TASK DESCRIPTION - If a line in the material below has the string "langle", copy it out.

DATA EXCERPTS -
# # # # #
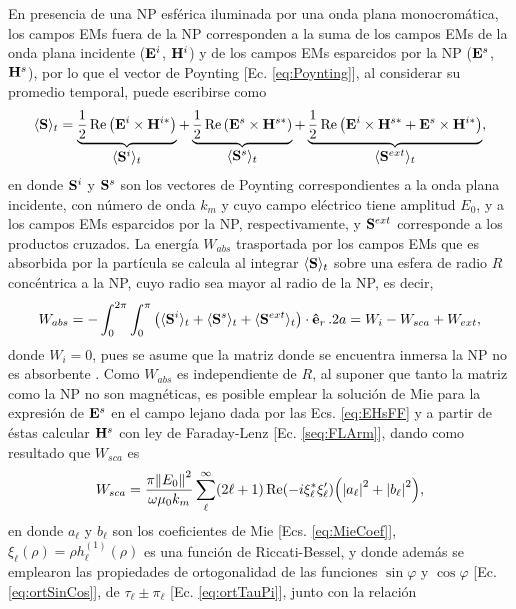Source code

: En presencia de una NP esférica iluminada por una onda plana monocromática, los campos EMs fuera de la NP corresponden a la suma de los campos EMs de la onda plana incidente ($\vb{E}^i$, $\vb{H}^i$) y de los campos EMs esparcidos por la NP ($\vb{E}^s$, $\vb{H}^s$), por lo que el vector de Poynting [Ec. \eqref{eq:Poynting}], al considerar su promedio temporal, puede escribirse como \cite{bohren1998absorption}
%
\begin{align*}
\langle\vb{S}\rangle_t 
		= \underbrace{\frac12 \Re \qty(\vb{E}^i\times\vb{H}^{i*})}_{\text{\normalsize $\langle\vb{S}^i\rangle_t $}} + 
		\underbrace{\frac12 \Re \qty(\vb{E}^s\times\vb{H}^{s*})}_{\text{\normalsize $\langle\vb{S}^s\rangle_t $}}+
		\underbrace{	\frac12 \Re\qty(\vb{E}^i\times\vb{H}^{s*} + \vb{E}^s\times\vb{H}^{i*})}_{\text{\normalsize$\langle\vb{S}^{ext}\rangle_t $}},
\end{align*}
%
en donde $\vb{S}^i$ y $\vb{S}^s$ son los vectores de Poynting correspondientes a la onda plana incidente, con número de onda $k_m$ y cuyo campo eléctrico tiene amplitud $E_0$, y a los campos EMs esparcidos por la NP, respectivamente, y $\vb{S}^{ext}$ corresponde a los productos cruzados. La energía $W_{abs}$ trasportada por los campos EMs que es absorbida por la partícula se calcula al integrar $\langle\vb{S}\rangle_t$ sobre una esfera de radio $R$ concéntrica a la NP, cuyo radio sea mayor al radio de la NP, es decir,
%
\begin{equation}
W_{abs} = - \int_0^{2\pi}\int_0^{\pi}
		\qty(\langle\vb{S}^i\rangle_t +\langle\vb{S}^s\rangle_t 
				+\langle\vb{S}^{ext}\rangle_t )
		\cdot \vu{e}_r \,.2 a
		 = W_i-W_{sca}+W_{ext},
		 \label{eq:WaAll}
\end{equation}
%
donde $W_i = 0$, pues se asume que la matriz donde se encuentra inmersa la NP no es absorbente \cite{bohren1998absorption}. Como $W_{abs}$ es independiente de $R$, al suponer que tanto la matriz como la NP no son magnéticas, es posible emplear la solución de Mie para la expresión de $\vb{E}^s$ en el campo lejano dada por las Ecs. \eqref{eq:EHsFF} y a partir de éstas calcular $\vb{H}^s$ con ley de Faraday-Lenz [Ec. \eqref{seq:FLArm}], dando como resultado que $W_{sca}$ es \cite{bohren1998absorption}
%
 	\begin{equation}
W_{sca} = \frac{\pi\norm{E_0}^2}{\omega\mu_0 k_m}
		\sum_\ell^\infty (2\ell+1)\Re(-i\xi_\ell^*\xi_\ell')\qty(\abs{a_\ell}^2+\abs{b_\ell}^2),
	\label{eq:WsAll}
	\end{equation}
%
en donde $a_\ell$ y $b_\ell$ son los coeficientes de Mie [Ecs.  \eqref{eq:MieCoef}], $\xi_\ell(\rho) = \rho h_\ell^{(1)}(\rho)$ es una función de Riccati-Bessel, y donde además se emplearon las propiedades de ortogonalidad de las funciones $\sin\varphi$ y $\cos\varphi$ [Ec. \eqref{eq:ortSinCos}], de $\tau_\ell\pm\pi_\ell$ [Ec. \eqref{eq:ortTauPi}], junto con la relación \cite{bohren1998absorption}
# # # # #
RESPONSE BELOW -
\langle\vb{S}\rangle_t 
		= \underbrace{\frac12 \Re \qty(\vb{E}^i\times\vb{H}^{i*})}_{\text{\normalsize $\langle\vb{S}^i\rangle_t $}} + 
		\underbrace{\frac12 \Re \qty(\vb{E}^s\times\vb{H}^{s*})}_{\text{\normalsize $\langle\vb{S}^s\rangle_t $}}+
		\underbrace{	\frac12 \Re\qty(\vb{E}^i\times\vb{H}^{s*} + \vb{E}^s\times\vb{H}^{i*})}_{\text{\normalsize$\langle\vb{S}^{ext}\rangle_t $}},
en donde $\vb{S}^i$ y $\vb{S}^s$ son los vectores de Poynting correspondientes a la onda plana incidente, con número de onda $k_m$ y cuyo campo eléctrico tiene amplitud $E_0$, y a los campos EMs esparcidos por la NP, respectivamente, y $\vb{S}^{ext}$ corresponde a los productos cruzados. La energía $W_{abs}$ trasportada por los campos EMs que es absorbida por la partícula se calcula al integrar $\langle\vb{S}\rangle_t$ sobre una esfera de radio $R$ concéntrica a la NP, cuyo radio sea mayor al radio de la NP, es decir,
		\qty(\langle\vb{S}^i\rangle_t +\langle\vb{S}^s\rangle_t 
				+\langle\vb{S}^{ext}\rangle_t )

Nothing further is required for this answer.